三洋電機 全自動洗濯乾燥機「アクア AWD-AQ3000」(2) 「あら、いいわね」と野中前会長が反応してくれた
(聞き手:長田 美穂=フリーライター)
(前回記事はこちら)
洗濯機は元々、三洋電機の得意分野だった。1953年に現在の洗濯機の原点である噴流式洗濯機を日本で初めて開発、家庭に洗濯機が普及するきっかけを作った。60年、世界で初めて脱水機をつけた二槽式洗濯機を開発したのも三洋だ。
2001年には、電解水を漕内で生成し、洗剤なしで洗濯できる洗濯機「超音波と電解水で洗おう」を発売。大きな話題を呼んだ。
しかし、日本経済の成熟とバブル崩壊後の長引く景気低迷で、洗濯機をはじめとする白物家電は売れ行きが鈍る。そのあおりを受けた三洋電機が経営危機に陥り、経営陣を刷新したのが2005年6月だった。

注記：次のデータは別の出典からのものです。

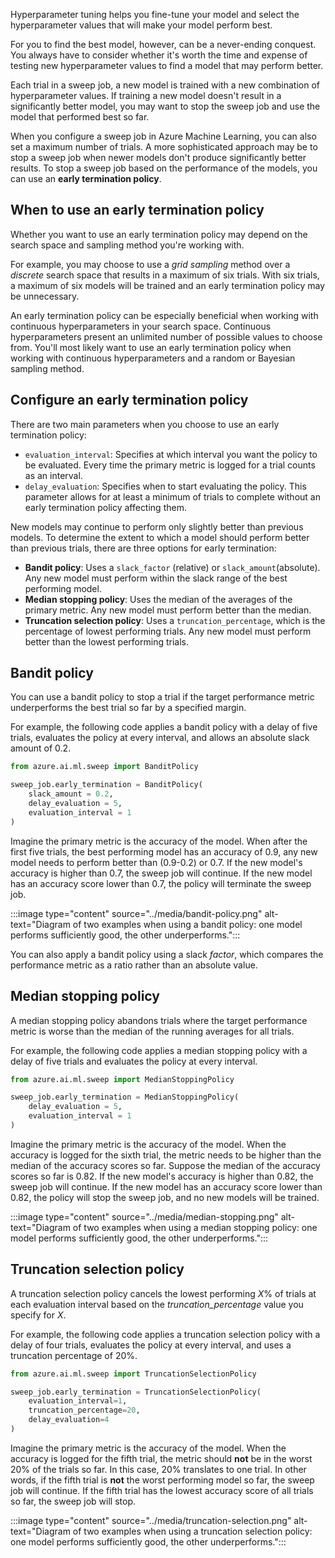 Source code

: Hyperparameter tuning helps you fine-tune your model and select the hyperparameter values that will make your model perform best. 

For you to find the best model, however, can be a never-ending conquest. You always have to consider whether it's worth the time and expense of testing new hyperparameter values to find a model that may perform better.

Each trial in a sweep job, a new model is trained with a new combination of hyperparameter values. If training a new model doesn't result in a significantly better model, you may want to stop the sweep job and use the model that performed best so far.

When you configure a sweep job in Azure Machine Learning, you can also set a maximum number of trials. A more sophisticated approach may be to stop a sweep job when newer models don't produce significantly better results. To stop a sweep job based on the performance of the models, you can use an **early termination policy**.

## When to use an early termination policy

Whether you want to use an early termination policy may depend on the search space and sampling method you're working with. 

For example, you may choose to use a *grid sampling* method over a *discrete* search space that results in a maximum of six trials. With six trials, a maximum of six models will be trained and an early termination policy may be unnecessary.

An early termination policy can be especially beneficial when working with continuous hyperparameters in your search space. Continuous hyperparameters present an unlimited number of possible values to choose from. You'll most likely want to use an early termination policy when working with continuous hyperparameters and a random or Bayesian sampling method.

## Configure an early termination policy

There are two main parameters when you choose to use an early termination policy:

- `evaluation_interval`: Specifies at which interval you want the policy to be evaluated. Every time the primary metric is logged for a trial counts as an interval. 
- `delay_evaluation`: Specifies when to start evaluating the policy. This parameter allows for at least a minimum of trials to complete without an early termination policy affecting them.

New models may continue to perform only slightly better than previous models. To determine the extent to which a model should perform better than previous trials, there are three options for early termination:

- **Bandit policy**: Uses a `slack_factor` (relative) or `slack_amount`(absolute). Any new model must perform within the slack range of the best performing model.
- **Median stopping policy**: Uses the median of the averages of the primary metric. Any new model must perform better than the median.
- **Truncation selection policy**: Uses a `truncation_percentage`, which is the percentage of lowest performing trials. Any new model must perform better than the lowest performing trials.

## Bandit policy

You can use a bandit policy to stop a trial if the target performance metric underperforms the best trial so far by a specified margin.

For example, the following code applies a bandit policy with a delay of five trials, evaluates the policy at every interval, and allows an absolute slack amount of 0.2.

```python
from azure.ai.ml.sweep import BanditPolicy

sweep_job.early_termination = BanditPolicy(
    slack_amount = 0.2, 
    delay_evaluation = 5, 
    evaluation_interval = 1
)
```

Imagine the primary metric is the accuracy of the model. When after the first five trials, the best performing model has an accuracy of 0.9, any new model needs to perform better than (0.9-0.2) or 0.7. If the new model's accuracy is higher than 0.7, the sweep job will continue. If the new model has an accuracy score lower than 0.7, the policy will terminate the sweep job.

:::image type="content" source="../media/bandit-policy.png" alt-text="Diagram of two examples when using a bandit policy: one model performs sufficiently good, the other underperforms.":::

You can also apply a bandit policy using a slack *factor*, which compares the performance metric as a ratio rather than an absolute value.

## Median stopping policy

A median stopping policy abandons trials where the target performance metric is worse than the median of the running averages for all trials.

For example, the following code applies a median stopping policy with a delay of five trials and evaluates the policy at every interval.

```python
from azure.ai.ml.sweep import MedianStoppingPolicy

sweep_job.early_termination = MedianStoppingPolicy(
    delay_evaluation = 5, 
    evaluation_interval = 1
)
```

Imagine the primary metric is the accuracy of the model. When the accuracy is logged for the sixth trial, the metric needs to be higher than the median of the accuracy scores so far. Suppose the median of the accuracy scores so far is 0.82. If the new model's accuracy is higher than 0.82, the sweep job will continue. If the new model has an accuracy score lower than 0.82, the policy will stop the sweep job, and no new models will be trained. 

:::image type="content" source="../media/median-stopping.png" alt-text="Diagram of two examples when using a median stopping policy: one model performs sufficiently good, the other underperforms.":::

## Truncation selection policy

A truncation selection policy cancels the lowest performing *X*% of trials at each evaluation interval based on the *truncation_percentage* value you specify for *X*.

For example, the following code applies a truncation selection policy with a delay of four trials, evaluates the policy at every interval, and uses a truncation percentage of 20%.

```python
from azure.ai.ml.sweep import TruncationSelectionPolicy

sweep_job.early_termination = TruncationSelectionPolicy(
    evaluation_interval=1, 
    truncation_percentage=20, 
    delay_evaluation=4 
)
```

Imagine the primary metric is the accuracy of the model. When the accuracy is logged for the fifth trial, the metric should **not** be in the worst 20% of the trials so far. In this case, 20% translates to one trial. In other words, if the fifth trial is **not** the worst performing model so far, the sweep job will continue. If the fifth trial has the lowest accuracy score of all trials so far, the sweep job will stop.

:::image type="content" source="../media/truncation-selection.png" alt-text="Diagram of two examples when using a truncation selection policy: one model performs sufficiently good, the other underperforms.":::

経営陣が考えていた「環境」のコンセプトとアクアの商品特性が一致

これからも「オンリーワン、ナンバーワン」を目指すと話す、三洋アクアのランドリー販売企画部販売企画課主任の内藤正浩氏
2005年の7月か8月だったと思います。野中ともよ会長(当時)ら新経営陣が、洗濯機の開発現場である滋賀工場を訪問しました。
ちょうど2006年3月発売予定の初代アクアの開発が進んでいる最中でした。
「オゾンを使って軽い汚れなら落とせます。水を使わなくても、消臭や除菌もできるので、環境に優しい洗濯機になります」
技術者が会長に向かって説明した時、会長の顔がぱっと明るくなったんです。
「あら、いいわね」
あれは嬉しかった。明らかに同行の男性視察者とは違う、前向きな反応でした。